What you are asked to do ▸
Out of the lines below, please list those that hold the string "cloud".

[Dataset excerpts]

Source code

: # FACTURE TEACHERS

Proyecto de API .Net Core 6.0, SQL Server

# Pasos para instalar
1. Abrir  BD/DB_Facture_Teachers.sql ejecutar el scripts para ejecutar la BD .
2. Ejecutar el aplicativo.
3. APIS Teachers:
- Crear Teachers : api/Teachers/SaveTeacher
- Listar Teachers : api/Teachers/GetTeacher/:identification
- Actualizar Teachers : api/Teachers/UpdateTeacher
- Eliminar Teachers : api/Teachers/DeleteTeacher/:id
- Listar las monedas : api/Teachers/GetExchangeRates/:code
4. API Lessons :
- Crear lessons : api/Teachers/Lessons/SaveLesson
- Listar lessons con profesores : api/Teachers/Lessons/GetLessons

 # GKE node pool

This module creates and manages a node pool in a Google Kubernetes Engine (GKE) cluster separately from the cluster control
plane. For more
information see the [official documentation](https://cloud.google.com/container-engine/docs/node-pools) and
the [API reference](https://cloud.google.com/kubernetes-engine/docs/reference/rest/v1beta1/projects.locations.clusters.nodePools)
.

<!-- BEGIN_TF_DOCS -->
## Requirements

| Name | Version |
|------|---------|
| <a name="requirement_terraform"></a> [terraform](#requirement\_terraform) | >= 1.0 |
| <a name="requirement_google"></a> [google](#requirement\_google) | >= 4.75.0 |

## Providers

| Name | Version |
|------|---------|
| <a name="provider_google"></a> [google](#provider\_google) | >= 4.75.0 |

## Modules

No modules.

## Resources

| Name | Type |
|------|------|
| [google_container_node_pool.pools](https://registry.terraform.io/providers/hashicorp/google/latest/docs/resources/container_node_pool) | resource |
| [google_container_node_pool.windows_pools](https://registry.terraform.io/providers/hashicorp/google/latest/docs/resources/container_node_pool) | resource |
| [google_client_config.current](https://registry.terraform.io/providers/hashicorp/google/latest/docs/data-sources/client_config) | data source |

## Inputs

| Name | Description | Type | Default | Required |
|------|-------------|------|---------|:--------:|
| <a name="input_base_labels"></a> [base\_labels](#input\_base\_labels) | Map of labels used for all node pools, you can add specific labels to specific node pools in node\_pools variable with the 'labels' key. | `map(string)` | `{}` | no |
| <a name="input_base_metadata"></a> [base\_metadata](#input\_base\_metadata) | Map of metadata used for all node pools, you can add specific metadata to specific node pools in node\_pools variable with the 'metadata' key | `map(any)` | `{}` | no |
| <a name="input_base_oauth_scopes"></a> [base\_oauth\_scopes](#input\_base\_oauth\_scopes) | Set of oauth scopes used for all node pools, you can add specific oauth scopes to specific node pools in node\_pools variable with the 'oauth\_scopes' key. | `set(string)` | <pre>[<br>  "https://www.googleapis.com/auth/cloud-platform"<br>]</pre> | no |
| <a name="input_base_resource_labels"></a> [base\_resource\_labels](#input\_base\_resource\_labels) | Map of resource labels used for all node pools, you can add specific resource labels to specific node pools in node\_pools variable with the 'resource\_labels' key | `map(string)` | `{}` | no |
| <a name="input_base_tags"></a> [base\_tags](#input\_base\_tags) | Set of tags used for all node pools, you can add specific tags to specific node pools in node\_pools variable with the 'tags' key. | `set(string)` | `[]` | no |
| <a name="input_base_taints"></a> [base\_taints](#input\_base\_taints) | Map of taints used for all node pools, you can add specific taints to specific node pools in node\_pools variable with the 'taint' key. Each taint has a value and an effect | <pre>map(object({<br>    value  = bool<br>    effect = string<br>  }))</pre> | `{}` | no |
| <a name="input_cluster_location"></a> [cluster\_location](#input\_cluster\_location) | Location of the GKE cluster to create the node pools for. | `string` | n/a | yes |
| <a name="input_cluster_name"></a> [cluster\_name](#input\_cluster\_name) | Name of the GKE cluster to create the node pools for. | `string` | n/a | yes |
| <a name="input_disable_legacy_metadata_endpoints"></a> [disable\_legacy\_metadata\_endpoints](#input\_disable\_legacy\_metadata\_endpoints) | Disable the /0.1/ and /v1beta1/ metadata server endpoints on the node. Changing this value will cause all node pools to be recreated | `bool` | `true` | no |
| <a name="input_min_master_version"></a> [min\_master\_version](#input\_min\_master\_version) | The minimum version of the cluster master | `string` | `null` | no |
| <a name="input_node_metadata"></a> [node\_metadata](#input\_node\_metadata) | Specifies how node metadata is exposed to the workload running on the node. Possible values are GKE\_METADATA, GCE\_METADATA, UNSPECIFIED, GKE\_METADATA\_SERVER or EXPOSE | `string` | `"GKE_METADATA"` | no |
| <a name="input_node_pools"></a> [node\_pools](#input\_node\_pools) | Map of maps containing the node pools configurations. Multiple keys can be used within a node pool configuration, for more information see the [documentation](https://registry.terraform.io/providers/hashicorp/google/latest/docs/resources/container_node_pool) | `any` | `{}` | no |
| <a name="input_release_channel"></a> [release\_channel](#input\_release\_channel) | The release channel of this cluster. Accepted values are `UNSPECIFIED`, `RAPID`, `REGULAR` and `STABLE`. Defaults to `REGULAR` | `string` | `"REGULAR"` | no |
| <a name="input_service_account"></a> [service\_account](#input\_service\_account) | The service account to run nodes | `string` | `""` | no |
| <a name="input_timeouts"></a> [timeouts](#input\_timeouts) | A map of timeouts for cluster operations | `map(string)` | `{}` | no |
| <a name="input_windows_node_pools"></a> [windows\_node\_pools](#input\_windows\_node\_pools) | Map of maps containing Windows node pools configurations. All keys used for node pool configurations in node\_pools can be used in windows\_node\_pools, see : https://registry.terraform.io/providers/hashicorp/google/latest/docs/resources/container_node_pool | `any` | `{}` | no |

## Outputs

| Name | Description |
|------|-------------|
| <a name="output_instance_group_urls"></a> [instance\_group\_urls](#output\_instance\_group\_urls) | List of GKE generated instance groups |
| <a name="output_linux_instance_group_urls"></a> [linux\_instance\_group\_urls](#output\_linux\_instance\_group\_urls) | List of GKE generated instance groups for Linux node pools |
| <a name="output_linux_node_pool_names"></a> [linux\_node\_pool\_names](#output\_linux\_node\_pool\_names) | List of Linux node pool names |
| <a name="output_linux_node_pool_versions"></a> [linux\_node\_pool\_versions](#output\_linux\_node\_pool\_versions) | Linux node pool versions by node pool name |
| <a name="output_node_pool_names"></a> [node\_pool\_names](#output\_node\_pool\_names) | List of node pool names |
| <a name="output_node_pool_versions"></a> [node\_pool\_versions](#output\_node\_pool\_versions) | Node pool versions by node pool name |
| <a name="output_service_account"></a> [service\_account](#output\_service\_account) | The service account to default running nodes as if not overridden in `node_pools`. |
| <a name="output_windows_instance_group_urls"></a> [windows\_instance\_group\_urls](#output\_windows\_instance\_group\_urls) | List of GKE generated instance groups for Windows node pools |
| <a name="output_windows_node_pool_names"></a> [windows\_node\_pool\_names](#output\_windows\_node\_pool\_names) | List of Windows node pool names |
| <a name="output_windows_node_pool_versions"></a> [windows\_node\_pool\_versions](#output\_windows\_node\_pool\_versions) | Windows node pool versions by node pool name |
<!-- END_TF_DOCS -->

Solution ▸
information see the [official documentation](https://cloud.google.com/container-engine/docs/node-pools) and
the [API reference](https://cloud.google.com/kubernetes-engine/docs/reference/rest/v1beta1/projects.locations.clusters.nodePools)
| <a name="input_base_oauth_scopes"></a> [base\_oauth\_scopes](#input\_base\_oauth\_scopes) | Set of oauth scopes used for all node pools, you can add specific oauth scopes to specific node pools in node\_pools variable with the 'oauth\_scopes' key. | `set(string)` | <pre>[<br>  "https://www.googleapis.com/auth/cloud-platform"<br>]</pre> | no |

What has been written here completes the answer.